Better known in the west for its localized versions (Dr. Robotnik's Mean Bean Machine and Kirby's Avalanche), the Puyo Puyo/Pop franchise is rooted in the ideal that the simplest puzzle games are the best. If you've never played it, here's how it works: pairs of beans in five different colors fall into a Tetris-style well. The objective is to connect four or more same-colored beans to make them pop. For higher points, players can set up chain reactions by carefully planning bean placement ahead of time. Junk blocks ("refugees") that can only be cleared by popping an adjacent group of colored beans complicate matters, but that's pretty much the basics of how Puyo Pop plays.

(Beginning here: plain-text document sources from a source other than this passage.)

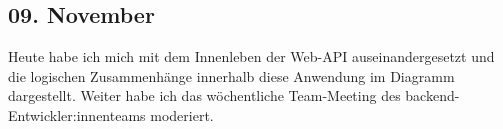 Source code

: \subsection{09. November}
Heute habe ich mich mit dem Innenleben der Web-API auseinandergesetzt und die logischen Zusammenhänge innerhalb diese Anwendung im Diagramm dargestellt. Weiter habe ich das wöchentliche Team-Meeting des backend-Entwickler:innenteams moderiert.  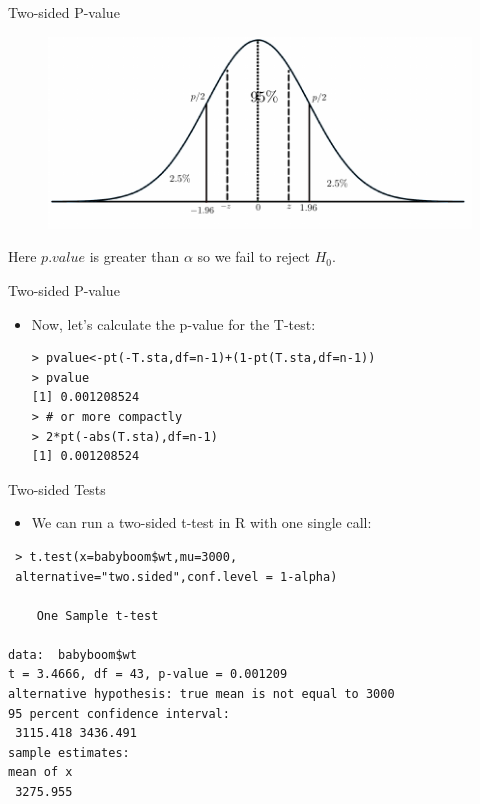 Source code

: \documentclass[handout]{beamer}
\begin{document}
\begin{frame}{Two-sided P-value}

 
 
  \begin{figure}[h!]
	\centering
	\includegraphics[scale=0.8]{pics/twosidepval_fail.pdf}
\end{figure}

Here $p.value$ is greater than $\alpha$ so we fail to reject $H_0$.




\end{frame}


\begin{frame}[fragile]{Two-sided P-value}
\scriptsize{
\begin{itemize}

\item Now, let's calculate the p-value for the T-test:

\begin{verbatim}
> pvalue<-pt(-T.sta,df=n-1)+(1-pt(T.sta,df=n-1))
> pvalue
[1] 0.001208524
> # or more compactly
> 2*pt(-abs(T.sta),df=n-1)
[1] 0.001208524
\end{verbatim}


\end{itemize}

} 
\end{frame}


\begin{frame}[fragile]{Two-sided Tests}
\scriptsize{
\begin{itemize}

\item We can run a two-sided t-test in R with one single call:
\end{itemize}

\begin{verbatim}
 > t.test(x=babyboom$wt,mu=3000,
 alternative="two.sided",conf.level = 1-alpha)

	One Sample t-test

data:  babyboom$wt
t = 3.4666, df = 43, p-value = 0.001209
alternative hypothesis: true mean is not equal to 3000
95 percent confidence interval:
 3115.418 3436.491
sample estimates:
mean of x 
 3275.955 
\end{verbatim}



} 
\end{frame}
\end{document}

The N-Gage version features three different single-player modes. "Scenario" adds the usual ridiculous storyline to the puzzle popping gameplay and has you compete against 12 different AI opponents, "Exercise" is basically an endless mode that lets you choose from three difficulty settings (Level 1, 5, or 9) and just play for fun, and "Puzzle" has you try and accomplish specific objectives (such as clearing all blocks of one color or clearing the entire screen).

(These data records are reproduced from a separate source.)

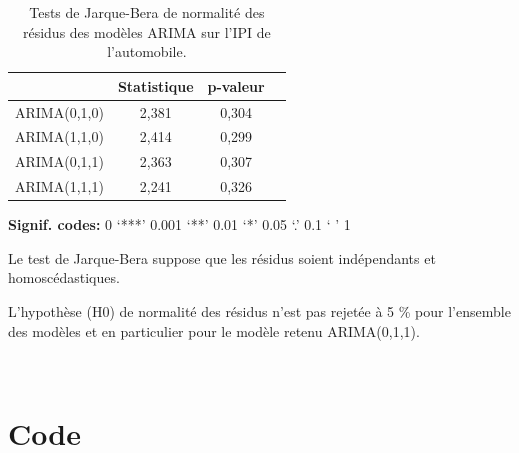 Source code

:\documentclass[french]{article}
\begin{document}
\begin{table}[!h]

\caption{\label{tab:tabjb}Tests de Jarque-Bera de normalité des résidus des modèles ARIMA sur l'IPI de l'automobile.}
\centering
\begin{threeparttable}
\begin{tabular}[t]{lccc}
\toprule
  & Statistique & p-valeur & \\
\midrule
ARIMA(0,1,0) & 2,381 & 0,304 & \\
ARIMA(1,1,0) & 2,414 & 0,299 & \\
ARIMA(0,1,1) & 2,363 & 0,307 & \\
ARIMA(1,1,1) & 2,241 & 0,326 & \\
\bottomrule
\end{tabular}
\begin{tablenotes}
\item \hspace{-0.4cm}\textbf{Signif. codes: }0 `***' 0.001 `**' 0.01 `*' 0.05 `.' 0.1 ` ' 1
\item Le test de Jarque-Bera suppose que les résidus soient indépendants et homoscédastiques.
\item L’hypothèse (H0) de normalité des résidus n’est pas rejetée à 5 \% pour l’ensemble des modèles et en particulier pour le modèle retenu ARIMA(0,1,1).
\end{tablenotes}
\end{threeparttable}
\end{table}

\newpage

~
\newpage

\hypertarget{code}{%
\section{\texorpdfstring{Code \faRProject{}}{Code }}\label{code}}
\end{document}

While the amount of modes or options is in line with previous versions of the game, the actual gameplay isn't. The N-Gage seems to have no problem handling 3D games like Tomb Raider or Tony Hawk, but when it comes to duplicating decade old 2D gameplay, it chokes? Come on! The hardware should be able to handle games like Puyo Pop with ease, but for some reason Puyo Pop feels sluggish and unresponsive, especially when played on the higher levels. Maybe it's just that the game was poorly done. Good puzzle games start out slow, but turn into frantic mayhem in the hands of an expert player -- sadly, slow bubble popping animations and unresponsive movement keep Puyo Pop for N-Gage from accomplishing that lofty goal. But an even bigger problem is the developer's choice to ignore the idiosyncrasies of the N-Gage display and to try and duplicate the standard bean colors of red, green, yellow, blue and purple. While the first three are no problem, it's difficult to tell blue and purple apart on the system's screen. It's possible, mind you, as the puyos all have slightly different shapes, but squinting at the screen trying to tell the colors apart wasn't a challenge the originators of the series intended. It's puzzling, too, as the score display at the top of the screen proves that it's not that hard to create a solid object in a lighter shade of blue.

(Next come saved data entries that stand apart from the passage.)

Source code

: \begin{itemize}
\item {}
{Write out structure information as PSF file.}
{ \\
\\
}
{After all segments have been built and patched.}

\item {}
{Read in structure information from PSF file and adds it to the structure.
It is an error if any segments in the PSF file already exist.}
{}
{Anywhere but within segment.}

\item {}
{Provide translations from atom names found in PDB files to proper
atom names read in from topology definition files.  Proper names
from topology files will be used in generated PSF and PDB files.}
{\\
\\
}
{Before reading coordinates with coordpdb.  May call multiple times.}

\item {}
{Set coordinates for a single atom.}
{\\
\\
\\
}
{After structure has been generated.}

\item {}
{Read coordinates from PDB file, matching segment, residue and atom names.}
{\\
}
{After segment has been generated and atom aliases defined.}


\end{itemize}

On the multiplayer front, Puyo Pop for N-Gage enables two players (each with his or her own copy of the game) to go head to head via wireless Bluetooth technology. There aren't any mode variations or handicap settings, just the standard two-player versus mode (do combos and you'll send junk blocks to the other player), but the link-up works flawlessly.

The N-Gage version looks similar to Puyo Pop on GBA. The graphics remain simple and the screen setup works perfectly with the tall format of the N-Gage screen. Simple cut-scenes with anime-style characters tell the story, but it's all basic stuff with little to no animation.

The quality of the audio is actually not bad, but the tunes are so short that they loop within a matter of seconds. That means the melodies will get old very quickly. Luckily, there is an off-setting for the sound, which can be accessed from the options menu. Like with many of the previous Puyo ports, sound effects are confined to blips and bleeps and sound as dated as always.

In the end Puyo Pop is an unambitious port of a good puzzle game. It's a testimony to the game's tried-and-true formula that despite the speed and color flaws, it still remains playable and enjoyable to a certain extent. The two-player Bluetooth mode is great fun, but there is simply nothing here that hasn't been seen before. As a matter of fact, the N-Gage version is weaker than all the previous handheld Puyo Pop's I've played. While GBA owners got four-player battles (using only one cart) and 15 AI opponents, N-Gage players can play two-player or compete against 12 opponents. I hope the N-Gage has more to offer Puzzle fans than this.